(WORK REQUIRED): Exclude the images and transcribe the entries below precisely.

(Recorded data)
··········

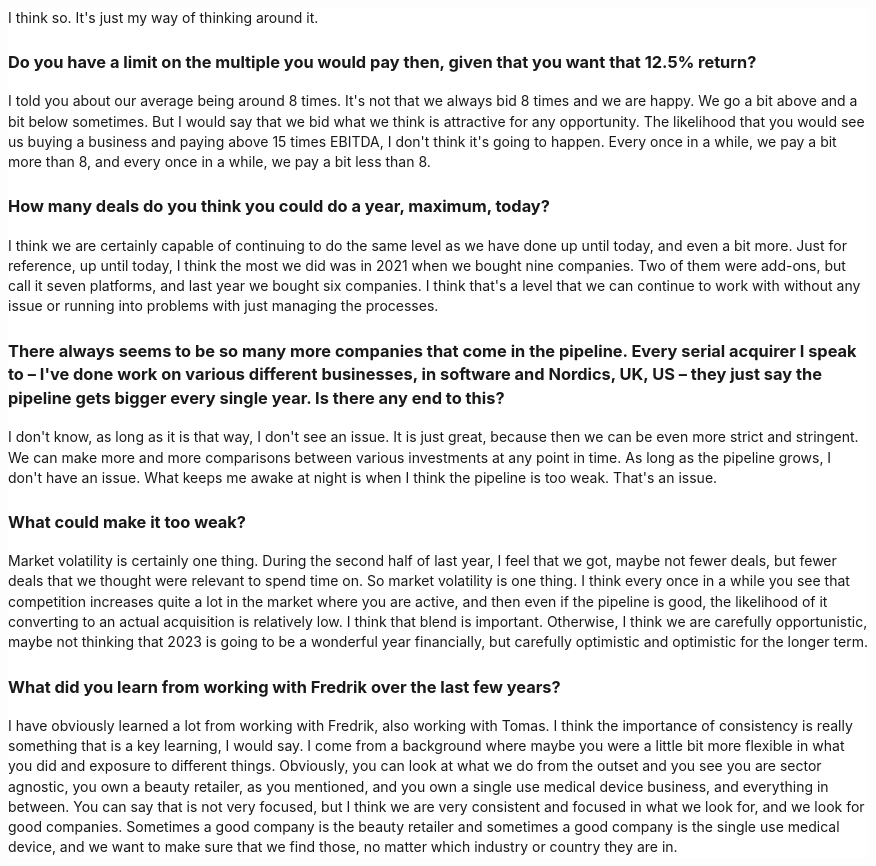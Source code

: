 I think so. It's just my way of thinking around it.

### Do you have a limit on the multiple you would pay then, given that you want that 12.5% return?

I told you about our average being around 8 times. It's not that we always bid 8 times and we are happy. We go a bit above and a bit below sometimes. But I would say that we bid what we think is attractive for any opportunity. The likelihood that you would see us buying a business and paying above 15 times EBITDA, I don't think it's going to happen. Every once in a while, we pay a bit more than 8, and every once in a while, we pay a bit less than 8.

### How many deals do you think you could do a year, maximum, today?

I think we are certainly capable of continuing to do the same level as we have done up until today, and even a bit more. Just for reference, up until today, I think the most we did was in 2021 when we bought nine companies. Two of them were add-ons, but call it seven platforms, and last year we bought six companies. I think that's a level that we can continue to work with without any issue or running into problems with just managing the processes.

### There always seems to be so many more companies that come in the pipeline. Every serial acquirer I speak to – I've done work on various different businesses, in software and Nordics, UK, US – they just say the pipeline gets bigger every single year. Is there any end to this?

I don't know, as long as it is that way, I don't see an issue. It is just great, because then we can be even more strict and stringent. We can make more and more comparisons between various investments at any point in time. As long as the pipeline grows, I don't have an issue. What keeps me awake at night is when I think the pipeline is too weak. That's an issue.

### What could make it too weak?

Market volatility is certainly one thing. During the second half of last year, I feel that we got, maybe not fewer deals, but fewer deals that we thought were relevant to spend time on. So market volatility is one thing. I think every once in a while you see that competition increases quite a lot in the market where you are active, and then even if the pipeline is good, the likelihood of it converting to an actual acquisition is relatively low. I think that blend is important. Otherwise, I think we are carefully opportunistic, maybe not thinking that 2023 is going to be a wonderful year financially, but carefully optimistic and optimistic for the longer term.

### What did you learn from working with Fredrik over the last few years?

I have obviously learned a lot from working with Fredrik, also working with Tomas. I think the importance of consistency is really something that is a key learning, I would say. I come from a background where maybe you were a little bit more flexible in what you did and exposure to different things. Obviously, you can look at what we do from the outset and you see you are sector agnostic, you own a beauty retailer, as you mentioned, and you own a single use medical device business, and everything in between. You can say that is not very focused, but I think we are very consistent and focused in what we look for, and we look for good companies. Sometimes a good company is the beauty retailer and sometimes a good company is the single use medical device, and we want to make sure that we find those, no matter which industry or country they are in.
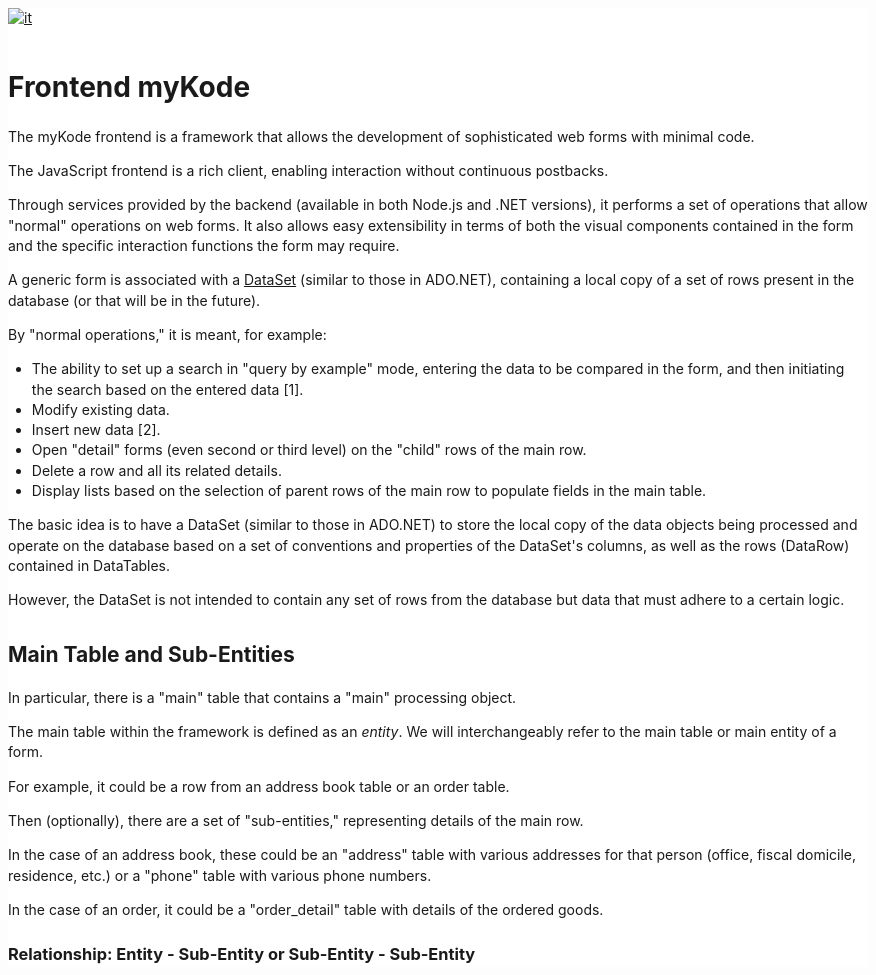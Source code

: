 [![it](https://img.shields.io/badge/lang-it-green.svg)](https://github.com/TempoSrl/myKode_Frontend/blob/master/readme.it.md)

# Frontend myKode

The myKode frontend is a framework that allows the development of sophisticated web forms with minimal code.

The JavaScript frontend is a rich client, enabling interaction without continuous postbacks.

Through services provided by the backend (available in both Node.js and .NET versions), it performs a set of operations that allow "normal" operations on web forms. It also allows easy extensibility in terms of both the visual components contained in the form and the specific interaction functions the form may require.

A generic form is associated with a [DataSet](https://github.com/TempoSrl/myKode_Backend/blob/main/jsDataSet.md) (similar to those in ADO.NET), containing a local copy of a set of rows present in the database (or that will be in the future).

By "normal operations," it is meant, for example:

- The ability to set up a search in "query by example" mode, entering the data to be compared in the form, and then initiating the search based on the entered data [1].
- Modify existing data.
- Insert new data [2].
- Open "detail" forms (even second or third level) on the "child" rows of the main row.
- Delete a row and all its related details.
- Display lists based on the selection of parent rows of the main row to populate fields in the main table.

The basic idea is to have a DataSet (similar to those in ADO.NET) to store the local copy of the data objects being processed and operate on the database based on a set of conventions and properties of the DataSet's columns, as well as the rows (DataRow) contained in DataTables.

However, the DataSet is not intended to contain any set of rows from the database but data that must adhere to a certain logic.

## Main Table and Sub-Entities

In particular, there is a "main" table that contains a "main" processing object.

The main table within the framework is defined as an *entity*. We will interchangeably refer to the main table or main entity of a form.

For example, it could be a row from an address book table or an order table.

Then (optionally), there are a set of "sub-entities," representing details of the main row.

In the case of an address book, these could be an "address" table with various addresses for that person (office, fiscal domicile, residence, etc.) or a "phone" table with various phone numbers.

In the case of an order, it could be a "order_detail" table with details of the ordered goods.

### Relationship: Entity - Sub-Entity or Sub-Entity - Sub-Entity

··········

(COMPLETED TASK):
Source code

: I think so. It's just my way of thinking around it.

### Do you have a limit on the multiple you would pay then, given that you want that 12.5% return?

I told you about our average being around 8 times. It's not that we always bid 8 times and we are happy. We go a bit above and a bit below sometimes. But I would say that we bid what we think is attractive for any opportunity. The likelihood that you would see us buying a business and paying above 15 times EBITDA, I don't think it's going to happen. Every once in a while, we pay a bit more than 8, and every once in a while, we pay a bit less than 8.

### How many deals do you think you could do a year, maximum, today?

I think we are certainly capable of continuing to do the same level as we have done up until today, and even a bit more. Just for reference, up until today, I think the most we did was in 2021 when we bought nine companies. Two of them were add-ons, but call it seven platforms, and last year we bought six companies. I think that's a level that we can continue to work with without any issue or running into problems with just managing the processes.

### There always seems to be so many more companies that come in the pipeline. Every serial acquirer I speak to – I've done work on various different businesses, in software and Nordics, UK, US – they just say the pipeline gets bigger every single year. Is there any end to this?

I don't know, as long as it is that way, I don't see an issue. It is just great, because then we can be even more strict and stringent. We can make more and more comparisons between various investments at any point in time. As long as the pipeline grows, I don't have an issue. What keeps me awake at night is when I think the pipeline is too weak. That's an issue.

### What could make it too weak?

Market volatility is certainly one thing. During the second half of last year, I feel that we got, maybe not fewer deals, but fewer deals that we thought were relevant to spend time on. So market volatility is one thing. I think every once in a while you see that competition increases quite a lot in the market where you are active, and then even if the pipeline is good, the likelihood of it converting to an actual acquisition is relatively low. I think that blend is important. Otherwise, I think we are carefully opportunistic, maybe not thinking that 2023 is going to be a wonderful year financially, but carefully optimistic and optimistic for the longer term.

### What did you learn from working with Fredrik over the last few years?

I have obviously learned a lot from working with Fredrik, also working with Tomas. I think the importance of consistency is really something that is a key learning, I would say. I come from a background where maybe you were a little bit more flexible in what you did and exposure to different things. Obviously, you can look at what we do from the outset and you see you are sector agnostic, you own a beauty retailer, as you mentioned, and you own a single use medical device business, and everything in between. You can say that is not very focused, but I think we are very consistent and focused in what we look for, and we look for good companies. Sometimes a good company is the beauty retailer and sometimes a good company is the single use medical device, and we want to make sure that we find those, no matter which industry or country they are in.
Source code

: [![it](https://img.shields.io/badge/lang-it-green.svg)](https://github.com/TempoSrl/myKode_Frontend/blob/master/readme.it.md)

# Frontend myKode

The myKode frontend is a framework that allows the development of sophisticated web forms with minimal code.

The JavaScript frontend is a rich client, enabling interaction without continuous postbacks.

Through services provided by the backend (available in both Node.js and .NET versions), it performs a set of operations that allow "normal" operations on web forms. It also allows easy extensibility in terms of both the visual components contained in the form and the specific interaction functions the form may require.

A generic form is associated with a [DataSet](https://github.com/TempoSrl/myKode_Backend/blob/main/jsDataSet.md) (similar to those in ADO.NET), containing a local copy of a set of rows present in the database (or that will be in the future).

By "normal operations," it is meant, for example:

- The ability to set up a search in "query by example" mode, entering the data to be compared in the form, and then initiating the search based on the entered data [1].
- Modify existing data.
- Insert new data [2].
- Open "detail" forms (even second or third level) on the "child" rows of the main row.
- Delete a row and all its related details.
- Display lists based on the selection of parent rows of the main row to populate fields in the main table.

The basic idea is to have a DataSet (similar to those in ADO.NET) to store the local copy of the data objects being processed and operate on the database based on a set of conventions and properties of the DataSet's columns, as well as the rows (DataRow) contained in DataTables.

However, the DataSet is not intended to contain any set of rows from the database but data that must adhere to a certain logic.

## Main Table and Sub-Entities

In particular, there is a "main" table that contains a "main" processing object.

The main table within the framework is defined as an *entity*. We will interchangeably refer to the main table or main entity of a form.

For example, it could be a row from an address book table or an order table.

Then (optionally), there are a set of "sub-entities," representing details of the main row.

In the case of an address book, these could be an "address" table with various addresses for that person (office, fiscal domicile, residence, etc.) or a "phone" table with various phone numbers.

In the case of an order, it could be a "order_detail" table with details of the ordered goods.

### Relationship: Entity - Sub-Entity or Sub-Entity - Sub-Entity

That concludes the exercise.